SOURCE RECORDS Start Marker

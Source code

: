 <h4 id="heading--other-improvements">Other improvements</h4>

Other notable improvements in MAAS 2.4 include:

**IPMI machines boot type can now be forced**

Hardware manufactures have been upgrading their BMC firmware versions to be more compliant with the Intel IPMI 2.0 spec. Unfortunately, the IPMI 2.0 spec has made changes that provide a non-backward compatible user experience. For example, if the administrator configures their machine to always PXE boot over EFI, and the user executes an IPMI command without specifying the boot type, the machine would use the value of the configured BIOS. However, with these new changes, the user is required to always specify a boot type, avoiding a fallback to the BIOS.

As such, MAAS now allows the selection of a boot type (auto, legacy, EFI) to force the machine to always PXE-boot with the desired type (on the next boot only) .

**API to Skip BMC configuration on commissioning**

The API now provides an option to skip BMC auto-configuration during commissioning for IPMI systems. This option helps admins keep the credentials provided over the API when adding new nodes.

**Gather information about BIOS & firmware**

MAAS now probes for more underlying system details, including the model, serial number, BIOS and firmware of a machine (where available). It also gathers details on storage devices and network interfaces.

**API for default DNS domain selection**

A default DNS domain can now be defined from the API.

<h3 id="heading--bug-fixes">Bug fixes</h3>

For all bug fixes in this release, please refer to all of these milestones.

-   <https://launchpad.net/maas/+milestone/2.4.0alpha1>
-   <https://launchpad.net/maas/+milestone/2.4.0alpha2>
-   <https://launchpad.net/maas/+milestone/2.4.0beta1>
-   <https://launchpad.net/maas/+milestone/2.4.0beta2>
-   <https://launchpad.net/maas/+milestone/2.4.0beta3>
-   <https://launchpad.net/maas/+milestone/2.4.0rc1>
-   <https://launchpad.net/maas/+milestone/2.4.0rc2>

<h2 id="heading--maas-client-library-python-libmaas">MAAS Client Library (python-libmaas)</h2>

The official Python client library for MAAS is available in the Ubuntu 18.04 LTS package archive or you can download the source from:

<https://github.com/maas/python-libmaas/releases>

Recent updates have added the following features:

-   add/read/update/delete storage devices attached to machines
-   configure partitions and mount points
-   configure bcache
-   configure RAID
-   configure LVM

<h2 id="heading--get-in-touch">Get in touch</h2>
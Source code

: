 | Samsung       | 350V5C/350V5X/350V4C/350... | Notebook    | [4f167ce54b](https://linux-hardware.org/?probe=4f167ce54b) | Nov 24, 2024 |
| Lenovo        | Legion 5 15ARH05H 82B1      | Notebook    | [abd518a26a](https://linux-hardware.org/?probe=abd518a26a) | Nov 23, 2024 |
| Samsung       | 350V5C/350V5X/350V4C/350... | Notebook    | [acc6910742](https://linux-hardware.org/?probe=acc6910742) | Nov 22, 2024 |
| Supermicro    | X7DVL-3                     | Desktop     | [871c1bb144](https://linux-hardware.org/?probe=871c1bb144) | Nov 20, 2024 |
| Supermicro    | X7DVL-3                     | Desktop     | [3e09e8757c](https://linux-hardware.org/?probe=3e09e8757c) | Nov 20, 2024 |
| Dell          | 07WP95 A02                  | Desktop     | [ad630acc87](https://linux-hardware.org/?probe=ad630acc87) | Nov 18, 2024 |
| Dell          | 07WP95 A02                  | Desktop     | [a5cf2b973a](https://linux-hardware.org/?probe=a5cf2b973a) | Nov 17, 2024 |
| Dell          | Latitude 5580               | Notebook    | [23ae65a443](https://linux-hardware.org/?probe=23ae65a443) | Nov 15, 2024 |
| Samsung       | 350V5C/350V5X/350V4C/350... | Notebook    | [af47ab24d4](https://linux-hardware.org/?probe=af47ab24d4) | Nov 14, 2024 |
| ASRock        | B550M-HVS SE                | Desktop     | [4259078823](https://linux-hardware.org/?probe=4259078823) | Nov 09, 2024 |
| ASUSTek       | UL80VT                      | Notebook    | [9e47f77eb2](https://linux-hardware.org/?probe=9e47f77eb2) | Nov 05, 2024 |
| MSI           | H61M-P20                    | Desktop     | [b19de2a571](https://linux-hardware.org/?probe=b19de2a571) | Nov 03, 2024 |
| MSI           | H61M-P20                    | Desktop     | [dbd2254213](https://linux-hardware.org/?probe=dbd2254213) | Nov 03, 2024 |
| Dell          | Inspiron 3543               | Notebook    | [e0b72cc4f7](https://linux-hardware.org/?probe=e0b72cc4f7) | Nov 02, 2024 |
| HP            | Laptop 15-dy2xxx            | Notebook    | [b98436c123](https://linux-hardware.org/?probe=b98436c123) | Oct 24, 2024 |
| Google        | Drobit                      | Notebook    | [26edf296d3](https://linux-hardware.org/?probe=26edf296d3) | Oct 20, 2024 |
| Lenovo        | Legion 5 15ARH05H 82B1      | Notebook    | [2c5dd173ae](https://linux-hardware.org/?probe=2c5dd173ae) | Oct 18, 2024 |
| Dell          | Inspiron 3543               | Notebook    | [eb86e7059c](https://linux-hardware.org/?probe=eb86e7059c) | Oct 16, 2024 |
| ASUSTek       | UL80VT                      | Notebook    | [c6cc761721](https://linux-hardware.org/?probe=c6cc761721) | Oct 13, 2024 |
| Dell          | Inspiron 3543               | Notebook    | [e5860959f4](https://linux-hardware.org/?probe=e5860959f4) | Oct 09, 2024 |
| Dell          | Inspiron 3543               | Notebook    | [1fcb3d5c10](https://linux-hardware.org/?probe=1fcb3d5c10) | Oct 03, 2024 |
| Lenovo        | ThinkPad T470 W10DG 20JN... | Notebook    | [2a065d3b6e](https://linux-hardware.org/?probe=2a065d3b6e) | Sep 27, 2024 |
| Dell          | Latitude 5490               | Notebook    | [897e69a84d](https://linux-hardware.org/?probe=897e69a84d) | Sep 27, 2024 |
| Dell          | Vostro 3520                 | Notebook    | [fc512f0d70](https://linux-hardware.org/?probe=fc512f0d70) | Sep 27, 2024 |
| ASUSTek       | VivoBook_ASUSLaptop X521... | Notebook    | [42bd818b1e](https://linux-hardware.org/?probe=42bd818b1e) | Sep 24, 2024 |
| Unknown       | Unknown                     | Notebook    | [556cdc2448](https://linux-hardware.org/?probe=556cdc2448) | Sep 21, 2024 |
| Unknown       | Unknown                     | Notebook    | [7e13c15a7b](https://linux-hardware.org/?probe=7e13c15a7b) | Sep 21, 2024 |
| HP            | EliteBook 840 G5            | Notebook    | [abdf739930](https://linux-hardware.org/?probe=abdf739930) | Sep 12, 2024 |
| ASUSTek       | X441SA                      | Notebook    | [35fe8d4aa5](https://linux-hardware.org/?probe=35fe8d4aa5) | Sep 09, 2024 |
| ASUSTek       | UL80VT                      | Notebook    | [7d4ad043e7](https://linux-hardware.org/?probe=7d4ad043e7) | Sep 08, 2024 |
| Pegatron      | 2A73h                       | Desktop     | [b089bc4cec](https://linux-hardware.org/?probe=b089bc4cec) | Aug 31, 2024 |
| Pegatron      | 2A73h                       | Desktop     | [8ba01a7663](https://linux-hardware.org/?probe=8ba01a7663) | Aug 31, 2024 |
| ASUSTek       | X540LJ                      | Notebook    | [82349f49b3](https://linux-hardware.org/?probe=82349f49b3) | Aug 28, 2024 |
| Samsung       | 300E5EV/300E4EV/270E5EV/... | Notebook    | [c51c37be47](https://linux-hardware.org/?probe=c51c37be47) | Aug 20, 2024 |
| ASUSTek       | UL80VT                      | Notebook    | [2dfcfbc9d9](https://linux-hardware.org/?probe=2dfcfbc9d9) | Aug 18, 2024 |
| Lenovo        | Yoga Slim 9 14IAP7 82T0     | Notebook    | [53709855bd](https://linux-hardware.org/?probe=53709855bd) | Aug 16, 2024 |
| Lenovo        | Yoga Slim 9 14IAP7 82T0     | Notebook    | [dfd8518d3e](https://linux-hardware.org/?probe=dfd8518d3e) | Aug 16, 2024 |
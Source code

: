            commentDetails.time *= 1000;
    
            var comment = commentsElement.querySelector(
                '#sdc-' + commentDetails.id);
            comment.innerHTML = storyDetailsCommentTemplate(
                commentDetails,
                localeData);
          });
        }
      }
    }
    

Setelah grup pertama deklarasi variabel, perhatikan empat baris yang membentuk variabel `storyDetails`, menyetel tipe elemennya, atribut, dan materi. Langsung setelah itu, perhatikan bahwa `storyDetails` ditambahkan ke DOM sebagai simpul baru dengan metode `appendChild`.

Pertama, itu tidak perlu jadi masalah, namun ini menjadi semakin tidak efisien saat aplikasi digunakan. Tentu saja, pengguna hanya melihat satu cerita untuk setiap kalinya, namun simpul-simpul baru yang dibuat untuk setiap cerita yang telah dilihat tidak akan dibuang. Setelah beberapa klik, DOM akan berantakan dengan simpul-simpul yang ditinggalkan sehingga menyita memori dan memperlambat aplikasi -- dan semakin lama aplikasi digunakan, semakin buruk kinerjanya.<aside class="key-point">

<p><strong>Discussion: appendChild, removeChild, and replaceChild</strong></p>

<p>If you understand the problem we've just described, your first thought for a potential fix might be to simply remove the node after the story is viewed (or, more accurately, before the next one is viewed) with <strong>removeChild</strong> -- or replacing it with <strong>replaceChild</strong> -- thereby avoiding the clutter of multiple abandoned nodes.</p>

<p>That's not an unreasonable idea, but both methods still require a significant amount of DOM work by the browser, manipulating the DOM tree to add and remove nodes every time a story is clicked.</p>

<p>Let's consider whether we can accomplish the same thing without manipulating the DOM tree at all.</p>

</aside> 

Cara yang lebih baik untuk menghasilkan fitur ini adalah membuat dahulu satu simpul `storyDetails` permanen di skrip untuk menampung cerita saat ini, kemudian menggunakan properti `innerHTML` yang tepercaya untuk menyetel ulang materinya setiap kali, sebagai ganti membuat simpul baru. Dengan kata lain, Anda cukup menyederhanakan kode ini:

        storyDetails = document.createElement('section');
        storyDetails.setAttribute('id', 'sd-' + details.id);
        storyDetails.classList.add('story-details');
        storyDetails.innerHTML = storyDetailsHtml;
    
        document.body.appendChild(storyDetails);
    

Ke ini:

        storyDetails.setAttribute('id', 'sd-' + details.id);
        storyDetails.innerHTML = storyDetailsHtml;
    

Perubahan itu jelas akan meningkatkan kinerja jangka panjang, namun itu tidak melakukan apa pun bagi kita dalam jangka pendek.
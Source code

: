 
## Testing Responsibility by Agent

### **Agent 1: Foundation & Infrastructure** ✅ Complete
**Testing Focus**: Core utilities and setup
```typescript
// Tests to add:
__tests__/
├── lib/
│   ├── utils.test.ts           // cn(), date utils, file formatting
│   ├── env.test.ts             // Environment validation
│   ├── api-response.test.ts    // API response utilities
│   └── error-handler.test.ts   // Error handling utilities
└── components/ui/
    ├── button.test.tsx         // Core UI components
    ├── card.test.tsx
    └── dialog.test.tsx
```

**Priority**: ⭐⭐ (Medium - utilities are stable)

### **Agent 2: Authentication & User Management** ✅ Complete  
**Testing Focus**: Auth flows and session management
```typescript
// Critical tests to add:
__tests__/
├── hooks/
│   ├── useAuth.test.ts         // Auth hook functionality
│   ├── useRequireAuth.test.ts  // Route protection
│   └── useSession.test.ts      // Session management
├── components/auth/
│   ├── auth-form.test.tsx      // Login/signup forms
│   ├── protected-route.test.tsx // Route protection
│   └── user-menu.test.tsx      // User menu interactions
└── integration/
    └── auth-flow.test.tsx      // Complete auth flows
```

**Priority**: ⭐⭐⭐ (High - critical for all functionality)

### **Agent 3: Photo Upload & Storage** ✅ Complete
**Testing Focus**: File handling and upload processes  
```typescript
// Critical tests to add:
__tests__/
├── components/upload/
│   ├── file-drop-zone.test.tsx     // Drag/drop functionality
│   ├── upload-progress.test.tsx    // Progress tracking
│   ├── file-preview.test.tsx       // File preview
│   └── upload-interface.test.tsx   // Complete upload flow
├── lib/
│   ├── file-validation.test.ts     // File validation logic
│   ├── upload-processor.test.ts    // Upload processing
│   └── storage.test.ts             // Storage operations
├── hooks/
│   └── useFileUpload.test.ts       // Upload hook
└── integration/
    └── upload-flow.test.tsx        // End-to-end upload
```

SOURCE RECORDS End Marker

WORK TO COMPLETE: Reproduce exactly the first line of the listing and every line after it, through the one containing "now be forced**". Nothing else belongs in the output.

OUTPUT OF THE EXERCISE:
Source code

: <h4 id="heading--other-improvements">Other improvements</h4>

Other notable improvements in MAAS 2.4 include:

**IPMI machines boot type can now be forced**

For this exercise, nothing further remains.